━━━ Data supplied ━━━
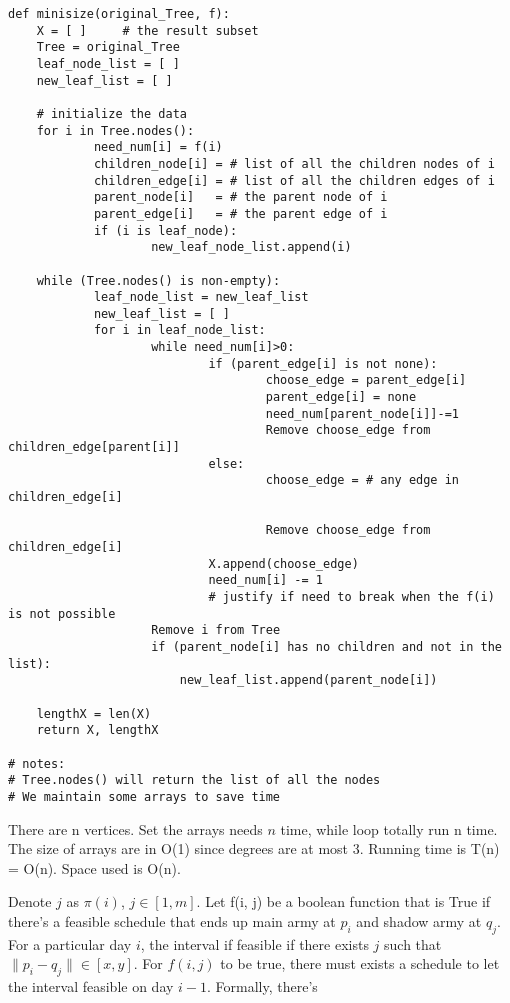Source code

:\documentclass[12pt,a4paper]{article}
\newcommand{\question}[1]{\bigskip\noindent{\textbf{Q{#1} solution}}}
\begin{document}
\begin{lstlisting}
def minisize(original_Tree, f):
	X = [ ]		# the result subset
	Tree = original_Tree
	leaf_node_list = [ ]
	new_leaf_list = [ ]

	# initialize the data
	for i in Tree.nodes():
		  	need_num[i] = f(i)
			children_node[i] = # list of all the children nodes of i
			children_edge[i] = # list of all the children edges of i
			parent_node[i]   = # the parent node of i
			parent_edge[i]   = # the parent edge of i
			if (i is leaf_node):
					new_leaf_node_list.append(i)

	while (Tree.nodes() is non-empty):
			leaf_node_list = new_leaf_list
			new_leaf_list = [ ]
			for i in leaf_node_list:  
					while need_num[i]>0:
							if (parent_edge[i] is not none):
									choose_edge = parent_edge[i]
									parent_edge[i] = none
									need_num[parent_node[i]]-=1
									Remove choose_edge from children_edge[parent[i]] 
							else:
									choose_edge = # any edge in children_edge[i]

							    	Remove choose_edge from children_edge[i]
							X.append(choose_edge)
							need_num[i] -= 1
							# justify if need to break when the f(i) is not possible
					Remove i from Tree
					if (parent_node[i] has no children and not in the list):
						new_leaf_list.append(parent_node[i])
			
	lengthX = len(X)
	return X, lengthX

# notes:
# Tree.nodes() will return the list of all the nodes
# We maintain some arrays to save time

\end{lstlisting}
There are n vertices. Set the arrays needs $n$ time, while loop totally run n time. The size of arrays are in O(1) since degrees are at most 3. Running time is T(n) = O(n). Space used is O(n).\\

\question{21.A}

Denote $j$ as $\pi(i)$, $j \in [1,m]$. Let f(i, j) be a boolean function that is True if there's a feasible schedule that ends up main army at $p_i$ and shadow army at $q_j$. For a particular day $i$, the interval if feasible if there exists $j$ such that $\|p_i - q_j\| \in [x,y]$. For $f(i,j)$ to be true, there must exists a schedule to let the interval feasible on day $i - 1$. Formally, there's 
\end{document}

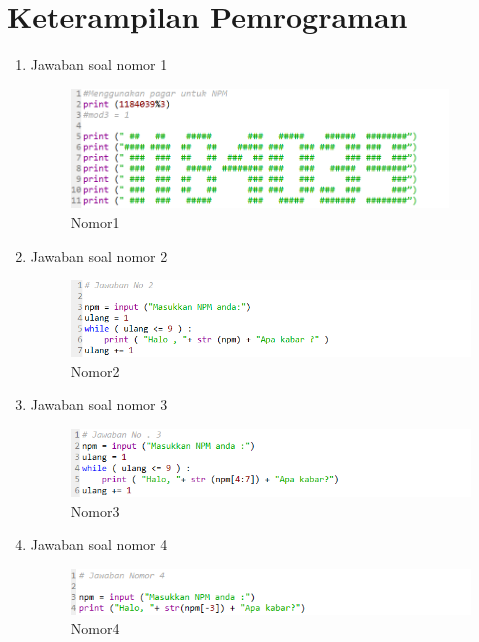 \section{Keterampilan Pemrograman}
\begin{enumerate}
    \item Jawaban soal nomor 1
     \begin{figure}[!htbp]
        \centering
        \includegraphics[width=10cm]{figures/pagarnpm.PNG}
        \caption{Nomor1}
    \end{figure}
    
     \item Jawaban soal nomor 2
     \begin{figure}[!htbp]
        \centering
        \includegraphics[width=12cm]{figures/jwb2.PNG}
        \caption{Nomor2}
    \end{figure}
    
     \item Jawaban soal nomor 3
     \begin{figure}[!htbp]
        \centering
        \includegraphics[width=12cm]{figures/jwb3.PNG}
        \caption{Nomor3}
    \end{figure}
    
     \item Jawaban soal nomor 4
     \begin{figure}[!htbp]
        \centering
        \includegraphics[width=15cm]{figures/jwb4.PNG}
        \caption{Nomor4}
    \end{figure}
    

\end{enumerate}
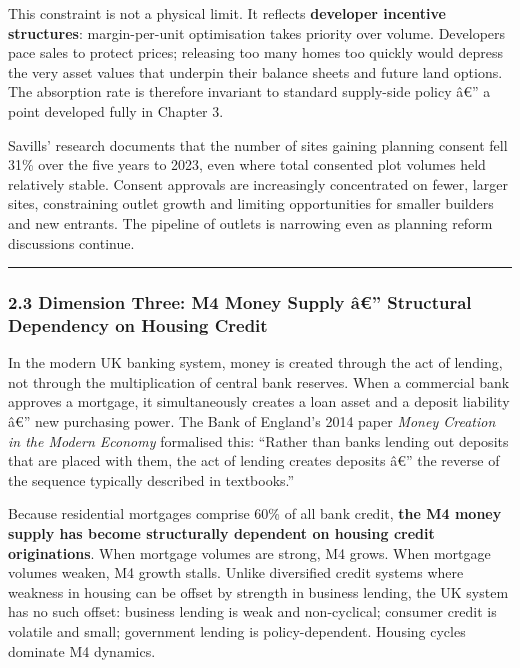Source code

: This constraint is not a physical limit. It reflects \textbf{developer
incentive structures}: margin-per-unit optimisation takes priority over
volume. Developers pace sales to protect prices; releasing too many
homes too quickly would depress the very asset values that underpin
their balance sheets and future land options. The absorption rate is
therefore invariant to standard supply-side policy â€'' a point
developed fully in Chapter 3.

Savills' research documents that the number of sites gaining planning
consent fell 31\% over the five years to 2023, even where total
consented plot volumes held relatively stable. Consent approvals are
increasingly concentrated on fewer, larger sites, constraining outlet
growth and limiting opportunities for smaller builders and new entrants.
The pipeline of outlets is narrowing even as planning reform discussions
continue.

\begin{center}\rule{0.5\linewidth}{0.5pt}\end{center}

\subsubsection{2.3 Dimension Three: M4 Money Supply â€'' Structural
Dependency on Housing
Credit}\label{dimension-three-m4-money-supply-uxe2-structural-dependency-on-housing-credit}

In the modern UK banking system, money is created through the act of
lending, not through the multiplication of central bank reserves. When a
commercial bank approves a mortgage, it simultaneously creates a loan
asset and a deposit liability â€'' new purchasing power. The Bank of
England's 2014 paper \emph{Money Creation in the Modern Economy}
formalised this: ``Rather than banks lending out deposits that are
placed with them, the act of lending creates deposits â€'' the reverse
of the sequence typically described in textbooks.''

Because residential mortgages comprise 60\% of all bank credit,
\textbf{the M4 money supply has become structurally dependent on housing
credit originations}. When mortgage volumes are strong, M4 grows. When
mortgage volumes weaken, M4 growth stalls. Unlike diversified credit
systems where weakness in housing can be offset by strength in business
lending, the UK system has no such offset: business lending is weak and
non-cyclical; consumer credit is volatile and small; government lending
is policy-dependent. Housing cycles dominate M4 dynamics.

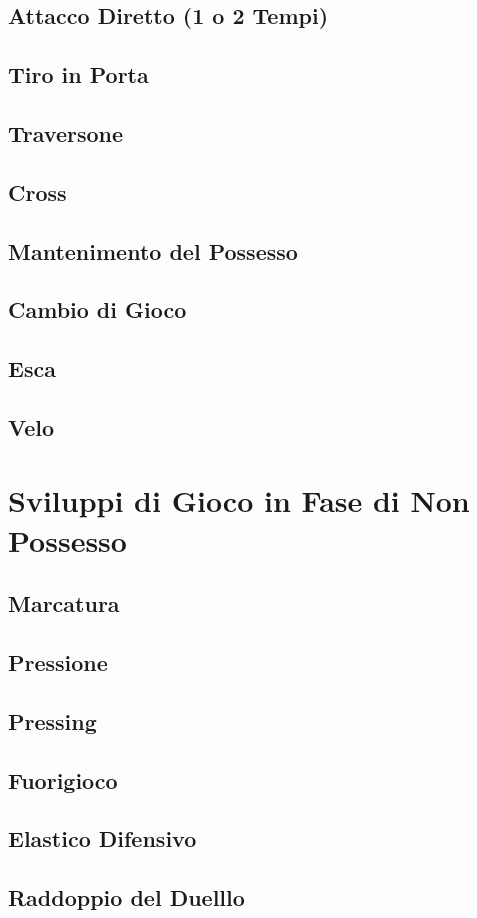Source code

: \documentclass[../uefaC.tex]{subfiles}
\begin{document}
\subsection{Attacco Diretto (1 o 2 Tempi)}

\subsection{Tiro in Porta}

\subsection{Traversone}

\subsection{Cross}

\subsection{Mantenimento del Possesso}

\subsection{Cambio di Gioco}

\subsection{Esca}

\subsection{Velo}

\section{Sviluppi di Gioco in Fase di Non Possesso}

\subsection{Marcatura}

\subsection{Pressione}

\subsection{Pressing}

\subsection{Fuorigioco}

\subsection{Elastico Difensivo}

\subsection{Raddoppio del Duelllo}
\end{document}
━━━
#### Your objective
Could you copy out every record exactly, minus the pictures?

#### Exercise output
Source code

:\documentclass[12pt,a4paper]{article}
\newcommand{\question}[1]{\bigskip\noindent{\textbf{Q{#1} solution}}}
\begin{document}
\begin{lstlisting}
def minisize(original_Tree, f):
	X = [ ]		# the result subset
	Tree = original_Tree
	leaf_node_list = [ ]
	new_leaf_list = [ ]

	# initialize the data
	for i in Tree.nodes():
		  	need_num[i] = f(i)
			children_node[i] = # list of all the children nodes of i
			children_edge[i] = # list of all the children edges of i
			parent_node[i]   = # the parent node of i
			parent_edge[i]   = # the parent edge of i
			if (i is leaf_node):
					new_leaf_node_list.append(i)

	while (Tree.nodes() is non-empty):
			leaf_node_list = new_leaf_list
			new_leaf_list = [ ]
			for i in leaf_node_list:  
					while need_num[i]>0:
							if (parent_edge[i] is not none):
									choose_edge = parent_edge[i]
									parent_edge[i] = none
									need_num[parent_node[i]]-=1
									Remove choose_edge from children_edge[parent[i]] 
							else:
									choose_edge = # any edge in children_edge[i]

							    	Remove choose_edge from children_edge[i]
							X.append(choose_edge)
							need_num[i] -= 1
							# justify if need to break when the f(i) is not possible
					Remove i from Tree
					if (parent_node[i] has no children and not in the list):
						new_leaf_list.append(parent_node[i])
			
	lengthX = len(X)
	return X, lengthX

# notes:
# Tree.nodes() will return the list of all the nodes
# We maintain some arrays to save time

\end{lstlisting}
There are n vertices. Set the arrays needs $n$ time, while loop totally run n time. The size of arrays are in O(1) since degrees are at most 3. Running time is T(n) = O(n). Space used is O(n).\\

\question{21.A}

Denote $j$ as $\pi(i)$, $j \in [1,m]$. Let f(i, j) be a boolean function that is True if there's a feasible schedule that ends up main army at $p_i$ and shadow army at $q_j$. For a particular day $i$, the interval if feasible if there exists $j$ such that $\|p_i - q_j\| \in [x,y]$. For $f(i,j)$ to be true, there must exists a schedule to let the interval feasible on day $i - 1$. Formally, there's 
\end{document}

 \section{Keterampilan Pemrograman}
\begin{enumerate}
    \item Jawaban soal nomor 1
     \begin{figure}[!htbp]
        \centering
        \includegraphics[width=10cm]{figures/pagarnpm.PNG}
        \caption{Nomor1}
    \end{figure}
    
     \item Jawaban soal nomor 2
     \begin{figure}[!htbp]
        \centering
        \includegraphics[width=12cm]{figures/jwb2.PNG}
        \caption{Nomor2}
    \end{figure}
    
     \item Jawaban soal nomor 3
     \begin{figure}[!htbp]
        \centering
        \includegraphics[width=12cm]{figures/jwb3.PNG}
        \caption{Nomor3}
    \end{figure}
    
     \item Jawaban soal nomor 4
     \begin{figure}[!htbp]
        \centering
        \includegraphics[width=15cm]{figures/jwb4.PNG}
        \caption{Nomor4}
    \end{figure}
    

\end{enumerate}
Source code

: This constraint is not a physical limit. It reflects \textbf{developer
incentive structures}: margin-per-unit optimisation takes priority over
volume. Developers pace sales to protect prices; releasing too many
homes too quickly would depress the very asset values that underpin
their balance sheets and future land options. The absorption rate is
therefore invariant to standard supply-side policy â€'' a point
developed fully in Chapter 3.

Savills' research documents that the number of sites gaining planning
consent fell 31\% over the five years to 2023, even where total
consented plot volumes held relatively stable. Consent approvals are
increasingly concentrated on fewer, larger sites, constraining outlet
growth and limiting opportunities for smaller builders and new entrants.
The pipeline of outlets is narrowing even as planning reform discussions
continue.

\begin{center}\rule{0.5\linewidth}{0.5pt}\end{center}

\subsubsection{2.3 Dimension Three: M4 Money Supply â€'' Structural
Dependency on Housing
Credit}\label{dimension-three-m4-money-supply-uxe2-structural-dependency-on-housing-credit}

In the modern UK banking system, money is created through the act of
lending, not through the multiplication of central bank reserves. When a
commercial bank approves a mortgage, it simultaneously creates a loan
asset and a deposit liability â€'' new purchasing power. The Bank of
England's 2014 paper \emph{Money Creation in the Modern Economy}
formalised this: ``Rather than banks lending out deposits that are
placed with them, the act of lending creates deposits â€'' the reverse
of the sequence typically described in textbooks.''

Because residential mortgages comprise 60\% of all bank credit,
\textbf{the M4 money supply has become structurally dependent on housing
credit originations}. When mortgage volumes are strong, M4 grows. When
mortgage volumes weaken, M4 growth stalls. Unlike diversified credit
systems where weakness in housing can be offset by strength in business
lending, the UK system has no such offset: business lending is weak and
non-cyclical; consumer credit is volatile and small; government lending
is policy-dependent. Housing cycles dominate M4 dynamics.

Source code

: \documentclass[../uefaC.tex]{subfiles}
\begin{document}
\subsection{Attacco Diretto (1 o 2 Tempi)}

\subsection{Tiro in Porta}

\subsection{Traversone}

\subsection{Cross}

\subsection{Mantenimento del Possesso}

\subsection{Cambio di Gioco}

\subsection{Esca}

\subsection{Velo}

\section{Sviluppi di Gioco in Fase di Non Possesso}

\subsection{Marcatura}

\subsection{Pressione}

\subsection{Pressing}

\subsection{Fuorigioco}

\subsection{Elastico Difensivo}

\subsection{Raddoppio del Duelllo}
\end{document}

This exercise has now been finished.